## Your assignment
Should a picture appear anywhere in the data, omit it and copy everything else exactly.

---------------

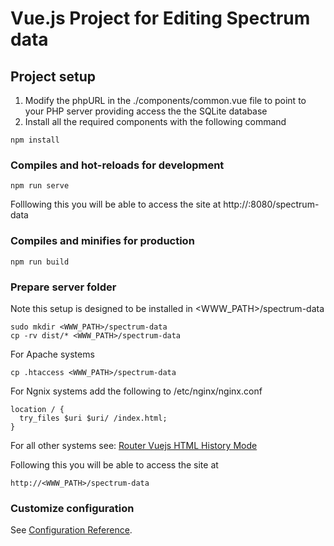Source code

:  # Vue.js Project for Editing Spectrum data 
 
 ## Project setup
 
 1. Modify the phpURL in the ./components/common.vue file to point to your PHP server providing access the the SQLite database
 2. Install all the required components with the following command
 ```
 npm install
 ```
 
 ### Compiles and hot-reloads for development
 ```
 npm run serve
 ```
 Folllowing this you will be able to access the site at http://<server>:8080/spectrum-data
 ### Compiles and minifies for production
 ```
 npm run build
 ```
 
 ### Prepare server folder
 Note this setup is designed to be installed in <WWW_PATH>/spectrum-data
 ```
 sudo mkdir <WWW_PATH>/spectrum-data
 cp -rv dist/* <WWW_PATH>/spectrum-data
 ```
 
 For Apache systems
 ```
 cp .htaccess <WWW_PATH>/spectrum-data
 ```
 
 For Ngnix systems add the following to /etc/nginx/nginx.conf
  ```
  location / {
    try_files $uri $uri/ /index.html;
  }
  ```
  
  For all other systems see: [Router Vuejs HTML History Mode](https://router.vuejs.org/guide/essentials/history-mode.html#example-server-configurations) 
  
 
 Following this you will be able to access the site at 
 ```
 http://<WWW_PATH>/spectrum-data
  ```
 
 ### Customize configuration
 See [Configuration Reference](https://cli.vuejs.org/config/).
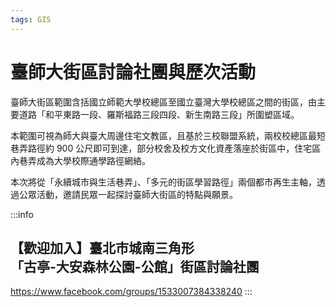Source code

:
 ```yaml
---
tags: GIS
---
```


# 臺師大街區討論社團與歷次活動

臺師大街區範圍含括國立師範大學校總區至國立臺灣大學校總區之間的街區，由主要道路「和平東路一段、羅斯福路三段四段、新生南路三段」所圍塑區域。

本範圍可視為師大與臺大周邊住宅文教區，且基於三校聯盟系統，兩校校總區最短巷弄路徑約 900 公尺即可到達，部分校舍及校方文化資產落座於街區中，住宅區內巷弄成為大學校際通學路徑網絡。 

本次將從「永續城市與生活巷弄」、「多元的街區學習路徑」兩個都市再生主軸，透過公眾活動，邀請民眾一起探討臺師大街區的特點與願景。

:::info
## 【歡迎加入】臺北市城南三角形<br>「古亭-大安森林公園-公館」街區討論社團
https://www.facebook.com/groups/1533007384338240
:::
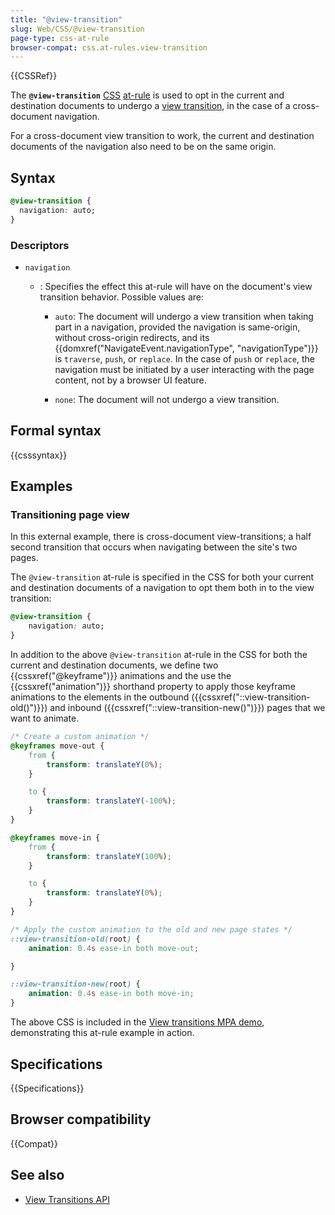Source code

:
 ```yaml
---
title: "@view-transition"
slug: Web/CSS/@view-transition
page-type: css-at-rule
browser-compat: css.at-rules.view-transition
---
```


{{CSSRef}}

The **`@view-transition`** [CSS](/en-US/docs/Web/CSS) [at-rule](/en-US/docs/Web/CSS/At-rule) is used to opt in the current and destination documents to undergo a [view transition](/en-US/docs/Web/API/View_Transitions_API), in the case of a cross-document navigation.

For a cross-document view transition to work, the current and destination documents of the navigation also need to be on the same origin.

## Syntax

```css
@view-transition {
  navigation: auto;
}
```

### Descriptors

- `navigation`

  - : Specifies the effect this at-rule will have on the document's view transition behavior. Possible values are:

    - `auto`: The document will undergo a view transition when taking part in a navigation, provided the navigation is same-origin, without cross-origin redirects, and its {{domxref("NavigateEvent.navigationType", "navigationType")}} is `traverse`, `push`, or `replace`. In the case of `push` or `replace`, the navigation must be initiated by a user interacting with the page content, not by a browser UI feature.

    - `none`: The document will not undergo a view transition.

## Formal syntax

{{csssyntax}}

## Examples

### Transitioning page view

In this external example, there is cross-document view-transitions; a half second transition that occurs when navigating between the site's two pages.

The `@view-transition` at-rule is specified in the CSS for both your current and destination documents of a navigation to opt them both in to the view transition:

```css
@view-transition {
    navigation: auto;
}
```

In addition to the above `@view-transition` at-rule in the CSS for both the current and destination documents, we define two {{cssxref("@keyframe")}} animations and the use the {{cssxref("animation")}} shorthand property to apply those keyframe animations to the elements in the outbound ({{cssxref("::view-transition-old()")}}) and inbound ({{cssxref("::view-transition-new()")}}) pages that we want to animate.

```css
/* Create a custom animation */
@keyframes move-out {
    from {
        transform: translateY(0%);
    }

    to {
        transform: translateY(-100%);
    }
}

@keyframes move-in {
    from {
        transform: translateY(100%);
    }

    to {
        transform: translateY(0%);
    }
}

/* Apply the custom animation to the old and new page states */
::view-transition-old(root) {
    animation: 0.4s ease-in both move-out;

}

::view-transition-new(root) {
    animation: 0.4s ease-in both move-in;
}
```

The above CSS is included in the [View transitions MPA demo](https://mdn.github.io/dom-examples/view-transitions/mpa/), demonstrating this at-rule example in action.

## Specifications

{{Specifications}}

## Browser compatibility

{{Compat}}

## See also

- [View Transitions API](/en-US/docs/Web/API/View_Transitions_API)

---------------

## Worked solution
Source code

:  # Vue.js Project for Editing Spectrum data 
 
 ## Project setup
 
 1. Modify the phpURL in the ./components/common.vue file to point to your PHP server providing access the the SQLite database
 2. Install all the required components with the following command
 ```
 npm install
 ```
 
 ### Compiles and hot-reloads for development
 ```
 npm run serve
 ```
 Folllowing this you will be able to access the site at http://<server>:8080/spectrum-data
 ### Compiles and minifies for production
 ```
 npm run build
 ```
 
 ### Prepare server folder
 Note this setup is designed to be installed in <WWW_PATH>/spectrum-data
 ```
 sudo mkdir <WWW_PATH>/spectrum-data
 cp -rv dist/* <WWW_PATH>/spectrum-data
 ```
 
 For Apache systems
 ```
 cp .htaccess <WWW_PATH>/spectrum-data
 ```
 
 For Ngnix systems add the following to /etc/nginx/nginx.conf
  ```
  location / {
    try_files $uri $uri/ /index.html;
  }
  ```
  
  For all other systems see: [Router Vuejs HTML History Mode](https://router.vuejs.org/guide/essentials/history-mode.html#example-server-configurations) 
  
 
 Following this you will be able to access the site at 
 ```
 http://<WWW_PATH>/spectrum-data
  ```
 
 ### Customize configuration
 See [Configuration Reference](https://cli.vuejs.org/config/).
Source code

:
 ```yaml
---
tags: GIS
---
```


# 臺師大街區討論社團與歷次活動

臺師大街區範圍含括國立師範大學校總區至國立臺灣大學校總區之間的街區，由主要道路「和平東路一段、羅斯福路三段四段、新生南路三段」所圍塑區域。

本範圍可視為師大與臺大周邊住宅文教區，且基於三校聯盟系統，兩校校總區最短巷弄路徑約 900 公尺即可到達，部分校舍及校方文化資產落座於街區中，住宅區內巷弄成為大學校際通學路徑網絡。 

本次將從「永續城市與生活巷弄」、「多元的街區學習路徑」兩個都市再生主軸，透過公眾活動，邀請民眾一起探討臺師大街區的特點與願景。

:::info
## 【歡迎加入】臺北市城南三角形<br>「古亭-大安森林公園-公館」街區討論社團
https://www.facebook.com/groups/1533007384338240
:::
Source code

:
 ```yaml
---
title: "@view-transition"
slug: Web/CSS/@view-transition
page-type: css-at-rule
browser-compat: css.at-rules.view-transition
---
```


{{CSSRef}}

The **`@view-transition`** [CSS](/en-US/docs/Web/CSS) [at-rule](/en-US/docs/Web/CSS/At-rule) is used to opt in the current and destination documents to undergo a [view transition](/en-US/docs/Web/API/View_Transitions_API), in the case of a cross-document navigation.

For a cross-document view transition to work, the current and destination documents of the navigation also need to be on the same origin.

## Syntax

```css
@view-transition {
  navigation: auto;
}
```

### Descriptors

- `navigation`

  - : Specifies the effect this at-rule will have on the document's view transition behavior. Possible values are:

    - `auto`: The document will undergo a view transition when taking part in a navigation, provided the navigation is same-origin, without cross-origin redirects, and its {{domxref("NavigateEvent.navigationType", "navigationType")}} is `traverse`, `push`, or `replace`. In the case of `push` or `replace`, the navigation must be initiated by a user interacting with the page content, not by a browser UI feature.

    - `none`: The document will not undergo a view transition.

## Formal syntax

{{csssyntax}}

## Examples

### Transitioning page view

In this external example, there is cross-document view-transitions; a half second transition that occurs when navigating between the site's two pages.

The `@view-transition` at-rule is specified in the CSS for both your current and destination documents of a navigation to opt them both in to the view transition:

```css
@view-transition {
    navigation: auto;
}
```

In addition to the above `@view-transition` at-rule in the CSS for both the current and destination documents, we define two {{cssxref("@keyframe")}} animations and the use the {{cssxref("animation")}} shorthand property to apply those keyframe animations to the elements in the outbound ({{cssxref("::view-transition-old()")}}) and inbound ({{cssxref("::view-transition-new()")}}) pages that we want to animate.

```css
/* Create a custom animation */
@keyframes move-out {
    from {
        transform: translateY(0%);
    }

    to {
        transform: translateY(-100%);
    }
}

@keyframes move-in {
    from {
        transform: translateY(100%);
    }

    to {
        transform: translateY(0%);
    }
}

/* Apply the custom animation to the old and new page states */
::view-transition-old(root) {
    animation: 0.4s ease-in both move-out;

}

::view-transition-new(root) {
    animation: 0.4s ease-in both move-in;
}
```

The above CSS is included in the [View transitions MPA demo](https://mdn.github.io/dom-examples/view-transitions/mpa/), demonstrating this at-rule example in action.

## Specifications

{{Specifications}}

## Browser compatibility

{{Compat}}

## See also

- [View Transitions API](/en-US/docs/Web/API/View_Transitions_API)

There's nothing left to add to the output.